BlackBerry Ltd. (TSX:BB). Technology. Up 98 cents or 7.85 per cent, to $13.46 on 4 million shares.

Crescent Point Energy Corp. (TSX:CPG). Energy. Up six cents or 1.4 per cent, to $4.33 on 3.8 million shares.

Bombardier Inc. (TSX:BBD.B). Industrials. Up four cents or 2.8 per cent to $1.47 on 3.7 million shares.

Organigram Holdings Inc. (TSX:OGI). Healthcare. Up 33 cents or 10.68 per cent to $3.42 on 3.4 million shares. 

Companies in the news: 

Tilray Inc. (TSX:TLRY) Up $4.02 or 25.07 per cent, to $20.05 — Tilray Inc.'s share price surged 25 per cent Wednesday as investors rewarded the cannabis company for a strong outlook and fundamentals. Tilray's chief executive pointed to COVID-19 lockdowns for more than $100 million in revenue losses, but the company still made a profit and expects a recent merger will help it rebuild from the pandemic. Irwin Simon, who took the helm of Tilray after it merged with Aphria Inc. in May, told analysts on a conference call Wednesday that public health measures forced many cannabis stores to temporarily close and sent customers searching for product online, weighing on the company's results for the quarter ended May 31. The pandemic came as Tilray and the cannabis industry continue efforts to educate customers about their constantly expanding product lines and pushed Tilray to use social media and e-commerce to reach and entice new customers, said Simon. Despite the challenges, the company reported a US$33.6 million profit in its fourth fiscal quarter, up from a net loss of US$84.3 million during the same time last year.
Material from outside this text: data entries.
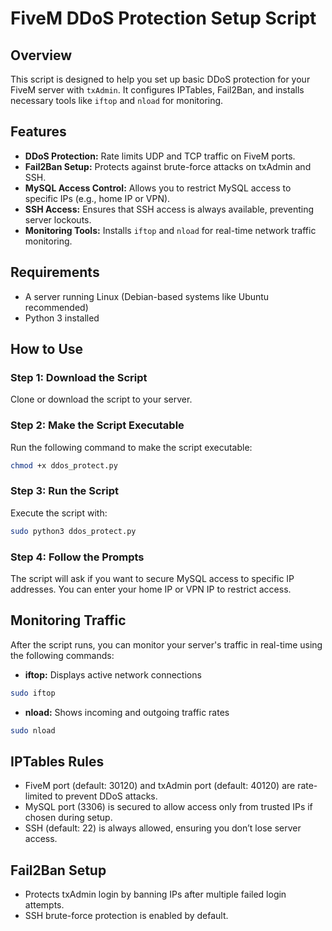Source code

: 
# FiveM DDoS Protection Setup Script

## Overview
This script is designed to help you set up basic DDoS protection for your FiveM server with `txAdmin`. It configures IPTables, Fail2Ban, and installs necessary tools like `iftop` and `nload` for monitoring.

## Features
- **DDoS Protection:** Rate limits UDP and TCP traffic on FiveM ports.
- **Fail2Ban Setup:** Protects against brute-force attacks on txAdmin and SSH.
- **MySQL Access Control:** Allows you to restrict MySQL access to specific IPs (e.g., home IP or VPN).
- **SSH Access:** Ensures that SSH access is always available, preventing server lockouts.
- **Monitoring Tools:** Installs `iftop` and `nload` for real-time network traffic monitoring.

## Requirements
- A server running Linux (Debian-based systems like Ubuntu recommended)
- Python 3 installed

## How to Use

### Step 1: Download the Script
Clone or download the script to your server.

### Step 2: Make the Script Executable
Run the following command to make the script executable:
```bash
chmod +x ddos_protect.py
```

### Step 3: Run the Script
Execute the script with:
```bash
sudo python3 ddos_protect.py
```

### Step 4: Follow the Prompts
The script will ask if you want to secure MySQL access to specific IP addresses. You can enter your home IP or VPN IP to restrict access.

## Monitoring Traffic
After the script runs, you can monitor your server's traffic in real-time using the following commands:
- **iftop:** Displays active network connections
```bash
sudo iftop
```
- **nload:** Shows incoming and outgoing traffic rates
```bash
sudo nload
```

## IPTables Rules
- FiveM port (default: 30120) and txAdmin port (default: 40120) are rate-limited to prevent DDoS attacks.
- MySQL port (3306) is secured to allow access only from trusted IPs if chosen during setup.
- SSH (default: 22) is always allowed, ensuring you don’t lose server access.

## Fail2Ban Setup
- Protects txAdmin login by banning IPs after multiple failed login attempts.
- SSH brute-force protection is enabled by default.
Crescent Point Energy Corp. (TSX:CPG). Up six cents or 1.4 per cent, to $4.33 — Crescent Point Energy Corp. expects to generate "significant" excess cash flow this year as energy prices surge, chief executive Craig Bryksa said Wednesday. The Calgary-based company raised its 2021 production guidance after swinging to a $2.14-billion profit in the second quarter. Crescent Point says it earned $3.65 per diluted share in the quarter, compared with a loss of 27 cents per share or $145.1 million a year earlier. The company's adjusted cash flow totalled $387.8 million during the second quarter, or $0.66 per share diluted, well above analysts' predictions of $0.62 per share. Bryksa said the company will use the extra cash flow to increase the strength of its balance sheet while also looking to return additional value to shareholders through an evaluation of its current dividend. On Wednesday, the company declared a quarterly cash dividend of a quarter cent per share to be paid on Oct. 1. Crescent Point's adjusted profits for the three months ended June 30 were $117.6 million or 20 cents per share, up from a loss of $27.9 million or five cents per share in the second quarter of 2020.